OpenClaw(Moltbot/Clawdbot) persistent memory works by separating short-term conversational context from long-term stored knowledge. Short-term context lives in the active session and is passed directly to the AI model, while persistent memory is stored outside the prompt so it can survive restarts, crashes, and long gaps between conversations. This design prevents prompts from becoming too large and keeps the system predictable.

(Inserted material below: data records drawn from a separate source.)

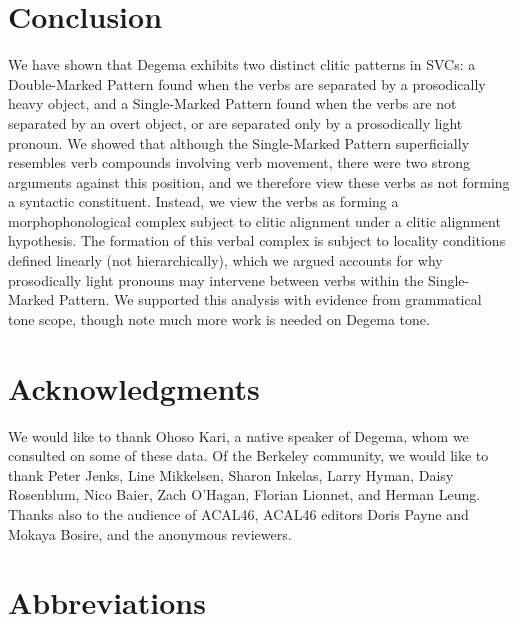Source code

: \documentclass[output=paper]{langsci/langscibook}
\begin{document}
\section{Conclusion}

We have shown that Degema exhibits two distinct clitic patterns in SVCs: a Double-Marked Pattern found when the verbs are separated by a prosodically heavy object, and a Single-Marked Pattern found when the verbs are not separated by an overt object, or are separated only by a prosodically light pronoun. We showed that although the Single-Marked Pattern superficially resembles verb compounds involving verb movement, there were two strong arguments against this position, and we therefore view these verbs as not forming a syntactic constituent. Instead, we view the verbs as forming a morphophonological complex subject to clitic alignment under a clitic alignment hypothesis. The formation of this verbal complex is subject to locality conditions defined linearly (not hierarchically), which we argued accounts for why prosodically light pronouns may intervene between verbs within the Single-Marked Pattern. We supported this analysis with evidence from grammatical tone scope, though note much more work is needed on Degema tone.

\section*{Acknowledgments}


We would like to thank Ohoso Kari, a native speaker of Degema, whom we consulted on some of these data. Of the Berkeley community, we would like to thank Peter Jenks, Line Mikkelsen, Sharon Inkelas, Larry Hyman, Daisy Rosenblum, Nico Baier, Zach O’Hagan, Florian Lionnet, and Herman Leung. Thanks also to the audience of ACAL46, ACAL46 editors Doris Payne and Mokaya Bosire, and the anonymous reviewers.


\section*{Abbreviations}
\end{document}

In practice, persistent memory can be implemented in several layers. Basic memory might be stored as structured files or small databases in the OpenClaw(Moltbot/Clawdbot) workspace, capturing preferences, notes, or state. More advanced setups use semantic memory: text is embedded into vectors and stored in an external system. When a new request arrives, OpenClaw(Moltbot/Clawdbot) retrieves only the most relevant pieces of memory based on semantic similarity and injects them into the prompt. This allows the assistant to “remember” things without loading everything every time.

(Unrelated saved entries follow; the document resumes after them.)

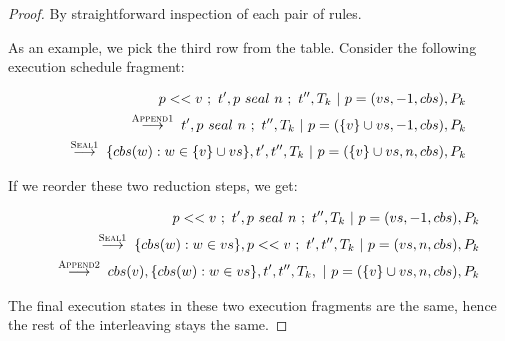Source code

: \documentclass[runningheads,a4paper]{llncs}
\newcommand{\set}[1]{\{#1\}}
\begin{document}
\begin{proof}
By straightforward inspection of each pair of rules.

As an example, we pick the third row from the table. Consider the
following execution schedule fragment:

\begin{eqnarray*}
& &
p << v~;~t',p~seal~n~;~t'',T_k~|~p=(vs,-1,cbs),P_k
\\
& &
\;\stackrel{\textsc{Append1}}{\longrightarrow}\;
t',p~seal~n~;~t'',T_k~|~p=(\set{v} \cup vs,-1,cbs),P_k
\\
& &
\;\stackrel{\textsc{Seal1}}{\longrightarrow}\;
\set{cbs(w) : w \in \set{v} \cup vs},t',t'',T_k~|~p=(\set{v} \cup vs,n,cbs),P_k
\end{eqnarray*}

If we reorder these two reduction steps, we get:

\begin{eqnarray*}
& &
p << v~;~t',p~seal~n~;~t'',T_k~|~p=(vs,-1,cbs),P_k
\\
& &
\;\stackrel{\textsc{Seal1}}{\longrightarrow}\;
\set{cbs(w) : w \in vs},p << v~;~t',t'',T_k~|~p=(vs,n,cbs),P_k
\\
& &
\;\stackrel{\textsc{Append2}}{\longrightarrow}\;
cbs(v),\set{cbs(w) : w \in vs},t',t'',T_k,~|~p=(\set{v} \cup vs,n,cbs),P_k
\end{eqnarray*}

The final execution states in these two execution fragments are the
same, hence the rest of the interleaving stays the same.
\end{proof}
\end{document}
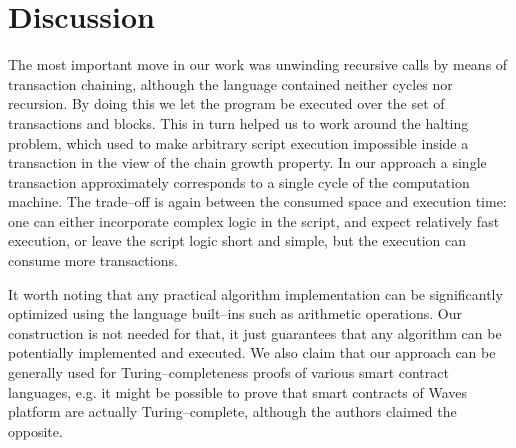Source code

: \documentclass[runningheads]{llncs}
\begin{document}
    \section{Discussion}
    \label{section3}
    The most important move in our work was unwinding recursive calls by means
    of transaction chaining, although the language contained neither cycles nor
    recursion. By doing this we let the program be executed over the set of
    transactions and blocks. This in turn helped us to work around the halting
    problem, which used to make arbitrary script execution impossible inside a
    transaction in the view of the chain growth property. In our approach a single
    transaction approximately corresponds to a single cycle of the computation
    machine. The trade--off is again between the consumed space and execution
    time: one can either incorporate complex logic in the script, and expect
    relatively fast execution, or leave the script logic short and simple, but
    the execution can consume more transactions.

    It worth noting that any practical algorithm implementation can be
    significantly optimized using the language built--ins such as arithmetic
    operations. Our construction is not needed for that, it just
    guarantees that any algorithm can be potentially implemented and executed.
    We also claim that our approach can be generally used for Turing--completeness
    proofs of various smart contract languages, e.g. it might be possible to prove
    that smart contracts of Waves platform \cite{wavesSmarts} are actually
    Turing--complete, although the authors claimed the opposite.
\end{document}
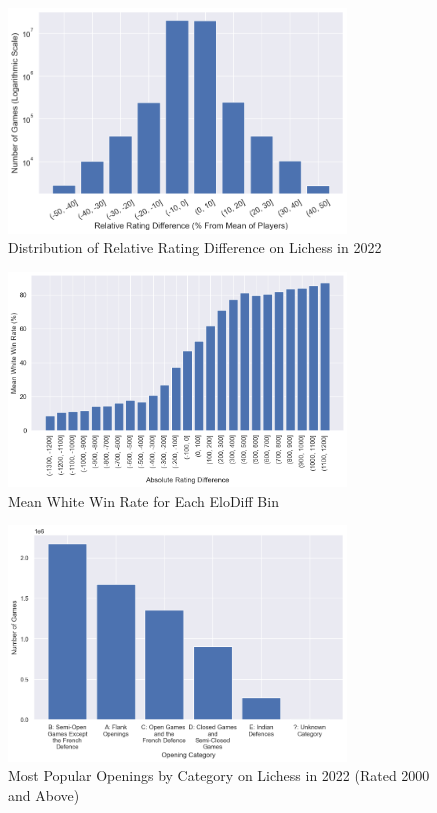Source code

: \documentclass[a4paper, 11pt]{article}
\begin{document}
\begin{appendices}
\begin{figure}[H]
    \centering
    \caption{Distribution of Relative Rating Difference on Lichess in 2022}
    \label{fig:distributionOfRelativeRatingDifference}
    \includegraphics[width=0.8\textwidth]{Distribution of Relative Rating Difference.png}
\end{figure}

\begin{figure}[H]
    \centering
    \caption{Mean White Win Rate for Each EloDiff Bin}
    \label{fig:meanWhiteWinRateForEachEloDiffBin}
    \includegraphics[width=0.8\textwidth]{Mean White Win Rate for Each EloDiff Bin.png}
\end{figure}

\begin{figure}[H]
    \centering
    \caption{Most Popular Openings by Category on Lichess in 2022 (Rated 2000 and Above)}
    \label{fig:mostPopularOpeningsByCategoryRated2000Plus}
    \includegraphics[width=0.8\textwidth]{Most Popular Openings by Category (Rated 2000+).png}
\end{figure}


\end{appendices}
\end{document}
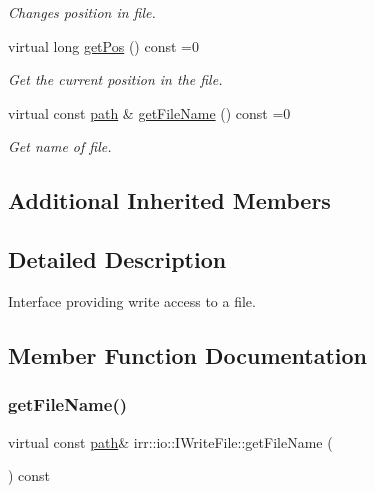 \begin{DoxyCompactItemize}
\begin{DoxyCompactList}\small\item\em Changes position in file. \end{DoxyCompactList}\item 
virtual long \hyperlink{classirr_1_1io_1_1IWriteFile_a062eaf082b6f4d05cf0e44b85aa7a6ab}{get\+Pos} () const =0
\begin{DoxyCompactList}\small\item\em Get the current position in the file. \end{DoxyCompactList}\item 
virtual const \hyperlink{namespaceirr_1_1io_a6468281622ce3a1c46b72e19f32dded5}{path} \& \hyperlink{classirr_1_1io_1_1IWriteFile_ad129ab8feac03f06f2edf685df6a0236}{get\+File\+Name} () const =0
\begin{DoxyCompactList}\small\item\em Get name of file. \end{DoxyCompactList}\end{DoxyCompactItemize}
\subsection*{Additional Inherited Members}


\subsection{Detailed Description}
Interface providing write access to a file. 

\subsection{Member Function Documentation}
\mbox{\label{classirr_1_1io_1_1IWriteFile_ad129ab8feac03f06f2edf685df6a0236}} 
\subsubsection{\texorpdfstring{get\+File\+Name()}{getFileName()}\hspace{0.1cm}{\footnotesize\ttfamily [1/2]}}
{\footnotesize\ttfamily virtual const \hyperlink{namespaceirr_1_1io_a6468281622ce3a1c46b72e19f32dded5}{path}\& irr\+::io\+::\+I\+Write\+File\+::get\+File\+Name (\begin{DoxyParamCaption}{ }\end{DoxyParamCaption}) const\hspace{0.3cm}{\ttfamily [pure virtual]}}



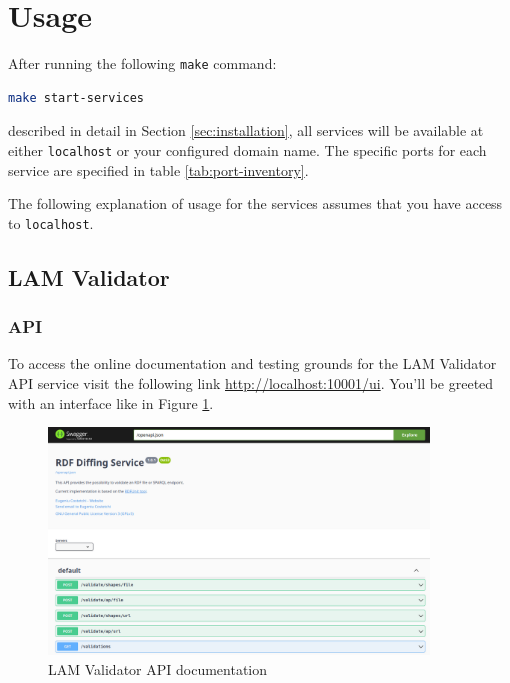 \section{Usage}
\label{sec:usage}

After running the following \texttt{make} command:

\begin{lstlisting}[language=bash,]
make start-services
\end{lstlisting}

described in detail in Section \ref{sec:installation}, all services will be available at either \texttt{localhost} or your configured domain name. The specific ports for each service are specified in table \ref{tab:port-inventory}. 

The following explanation of usage for the services assumes that you have access to \texttt{localhost}. 

\subsection{LAM Validator}
\subsubsection{API}
To access the online documentation and testing grounds for the LAM Validator API service visit the following link \url{http://localhost:10001/ui}. You'll be greeted with an interface like in Figure \ref{fig:validator-api-documentation}.

\begin{figure}[H]
  \centering
  \includegraphics[width=0.9\textwidth]{images/usage/validator-api.png}
  \caption{LAM Validator API documentation}
  \label{fig:validator-api-documentation}
\end{figure}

Vector databases are commonly used for this purpose. A vector database such as Milvus or Zilliz Cloud allows developers to store embeddings of documents, messages, or preferences and query them efficiently. This approach improves scalability and auditability: you can inspect what was retrieved and why. Importantly, persistent memory should be curated, not automatic dumping. Developers should decide what gets stored, how long it lives, and when it is safe to retrieve it, keeping OpenClaw(Moltbot/Clawdbot) predictable and secure.